San Giuseppe Vesuviano, bufera sul sindaco: Catapano indagato per abuso d’ufficio

Andrea Ripa,  

San Giuseppe Vesuviano, bufera sul sindaco: Catapano indagato per abuso d’ufficio

San Giuseppe Vesuviano. La prima bufera sul Comune di San Giuseppe Vesuviano s’era scatenata a inizio gennaio del 2018, quando al vincitore della selezione per l’incarico di «responsabile della polizia municipale» venne negato il decreto di nomina. Un atto formale e fondamentale per assumere il ruolo per cui – a fine 2017 – aveva deciso di accedere al bando per mobilità indetto dall’ufficio personale. A due anni da quella vicenda – capace di innescare ricorsi davanti al tribunale del lavoro e una serie di esposti tra prefettura e procura della Repubblica – la magistratura ha notificato un avviso di garanzia al primo cittadino Vincenzo Catapano e all’ex comandante del servizio di polizia municipale, il maggiore Ruggiero Rosati, oggi responsabile del servizio di coordinamento per il miglioramento della qualità della vita. Il sindaco è finito sotto i riflettori della procura per «non aver rispettato l’avviso pubblico».

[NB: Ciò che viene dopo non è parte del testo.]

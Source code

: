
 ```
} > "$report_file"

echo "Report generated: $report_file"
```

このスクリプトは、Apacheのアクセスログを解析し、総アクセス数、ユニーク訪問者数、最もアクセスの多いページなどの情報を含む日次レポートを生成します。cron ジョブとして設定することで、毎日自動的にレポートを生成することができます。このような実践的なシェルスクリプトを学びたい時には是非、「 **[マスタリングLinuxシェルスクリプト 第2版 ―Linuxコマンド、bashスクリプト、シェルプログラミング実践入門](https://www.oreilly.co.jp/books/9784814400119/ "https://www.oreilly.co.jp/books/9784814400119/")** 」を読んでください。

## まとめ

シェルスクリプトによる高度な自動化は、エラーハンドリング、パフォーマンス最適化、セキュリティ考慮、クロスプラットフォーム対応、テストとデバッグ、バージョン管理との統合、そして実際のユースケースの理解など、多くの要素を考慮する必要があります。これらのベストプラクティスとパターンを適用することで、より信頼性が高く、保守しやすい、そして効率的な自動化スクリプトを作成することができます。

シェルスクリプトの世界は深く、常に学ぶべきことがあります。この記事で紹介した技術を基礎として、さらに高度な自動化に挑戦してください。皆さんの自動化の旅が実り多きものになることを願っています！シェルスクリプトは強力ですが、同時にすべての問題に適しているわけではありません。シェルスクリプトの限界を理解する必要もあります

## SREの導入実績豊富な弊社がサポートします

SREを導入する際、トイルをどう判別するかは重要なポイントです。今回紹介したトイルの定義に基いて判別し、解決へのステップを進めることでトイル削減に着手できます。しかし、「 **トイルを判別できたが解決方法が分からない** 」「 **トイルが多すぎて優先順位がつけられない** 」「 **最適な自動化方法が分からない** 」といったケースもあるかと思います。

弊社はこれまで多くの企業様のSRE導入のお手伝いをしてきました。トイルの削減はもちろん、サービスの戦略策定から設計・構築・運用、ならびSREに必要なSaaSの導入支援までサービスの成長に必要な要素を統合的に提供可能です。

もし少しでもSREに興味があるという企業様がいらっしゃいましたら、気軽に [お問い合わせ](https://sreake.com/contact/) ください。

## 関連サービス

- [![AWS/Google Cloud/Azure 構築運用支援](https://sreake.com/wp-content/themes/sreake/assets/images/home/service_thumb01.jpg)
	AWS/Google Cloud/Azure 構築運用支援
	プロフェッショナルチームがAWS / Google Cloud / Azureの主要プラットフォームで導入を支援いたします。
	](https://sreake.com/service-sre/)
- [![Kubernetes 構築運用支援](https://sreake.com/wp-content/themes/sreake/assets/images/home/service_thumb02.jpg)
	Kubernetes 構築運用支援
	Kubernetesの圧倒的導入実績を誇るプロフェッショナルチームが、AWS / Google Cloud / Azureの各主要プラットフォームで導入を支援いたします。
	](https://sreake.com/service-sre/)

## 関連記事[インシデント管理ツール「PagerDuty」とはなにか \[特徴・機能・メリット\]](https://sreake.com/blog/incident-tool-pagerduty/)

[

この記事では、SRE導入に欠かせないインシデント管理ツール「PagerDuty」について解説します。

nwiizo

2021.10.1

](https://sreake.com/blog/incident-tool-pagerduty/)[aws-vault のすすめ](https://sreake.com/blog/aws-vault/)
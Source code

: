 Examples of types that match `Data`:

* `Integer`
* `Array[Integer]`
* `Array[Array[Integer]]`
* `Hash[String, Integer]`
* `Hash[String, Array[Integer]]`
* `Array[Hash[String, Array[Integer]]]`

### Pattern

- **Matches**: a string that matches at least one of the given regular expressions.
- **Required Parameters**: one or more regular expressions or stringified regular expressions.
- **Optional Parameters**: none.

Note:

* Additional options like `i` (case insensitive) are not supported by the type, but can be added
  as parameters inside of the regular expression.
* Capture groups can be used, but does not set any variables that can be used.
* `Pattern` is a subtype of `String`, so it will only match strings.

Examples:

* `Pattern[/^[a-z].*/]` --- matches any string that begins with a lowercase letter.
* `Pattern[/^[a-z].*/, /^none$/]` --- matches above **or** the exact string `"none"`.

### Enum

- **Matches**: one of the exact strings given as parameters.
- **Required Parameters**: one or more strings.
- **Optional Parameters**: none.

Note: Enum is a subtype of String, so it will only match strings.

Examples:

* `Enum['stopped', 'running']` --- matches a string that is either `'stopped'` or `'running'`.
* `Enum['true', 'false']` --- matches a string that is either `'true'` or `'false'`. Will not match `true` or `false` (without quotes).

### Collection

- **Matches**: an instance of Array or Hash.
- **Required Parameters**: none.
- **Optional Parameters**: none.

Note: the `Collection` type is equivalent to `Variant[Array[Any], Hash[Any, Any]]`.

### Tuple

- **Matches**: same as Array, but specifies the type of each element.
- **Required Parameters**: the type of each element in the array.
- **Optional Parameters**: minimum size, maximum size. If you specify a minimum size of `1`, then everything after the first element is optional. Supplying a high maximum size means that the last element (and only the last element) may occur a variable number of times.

Il decreto per la nomina del nuovo responsabile della polizia municipale, infatti, lo avrebbe dovuto firmare proprio Vincenzo Catapano; il dirigente è sotto accusa, invece, per anomalie emerse su alcuni documenti -acquisiti dalla procura mesi fa – risalenti all’inizio del mese di gennaio del 2018. Abuso d’ufficio e falso in atto pubblico le ipotesi di reato contestate a vario titolo ai due indagati dal pubblico ministero titolare del fascicolo «bollente» sul concorso per il posto da comandante della polizia municipale.La consegna degli avvisi di garanzia a sindaco ed ex capo dei vigili rischia di scatenare l’ennesimo terremoto giudiziario in città e (ri)mette sotto la lente di ingrandimento della procura della Repubblica di Nola il caos legato alla gestione della macchina comunale, già oggetto in passato di diverse denunce. Una vicenda che non ha fatto altro che agitare ancor più le acque in municipio e che potrebbe “scombussolare” i piani del primo cittadino, impegnato da giorni in una serie di trattative che dovranno delineare la linea strategica della Lega, di cui è coordinatore provinciale, in vista delle prossime elezioni amministrative e regionali.

Un fulmine a ciel sereno per gli stessi destinatari del provvedimento e capace di scuotere ulteriormente gli equilibri in municipio, dove le tensioni aumentano con il passare dei giorni. Molti, a due anni di distanza, avevano “dimenticato”, o quantomeno ci avevano provato, la discutibile gestione dell’amministrazione comunale relativamente al concorso per la guida del comando vigili, oggi coordinato dal comandante Raffaele Tortora. Mentre chi non ha mai smesso di “attenzionare” una vicenda delicata come questa è stata la procura di Nola. La bufera ruota attorno alla posizione dell’attuale responsabile del servizio di attività produttive del Comune di San Giuseppe Vesuviano, Fabrizio Palladino, che a fine 2017 era risultato vincitore di un avviso di mobilità indetto dal Comune per l’incarico di responsabile della polizia municipale. Un ruolo che non assumerà mai, perché l’agognato decreto di nomina non verrà mai firmato. Da lì l’inizio di una bufera giudiziaria che rischia di scatenare uno tsunami a palazzo di città.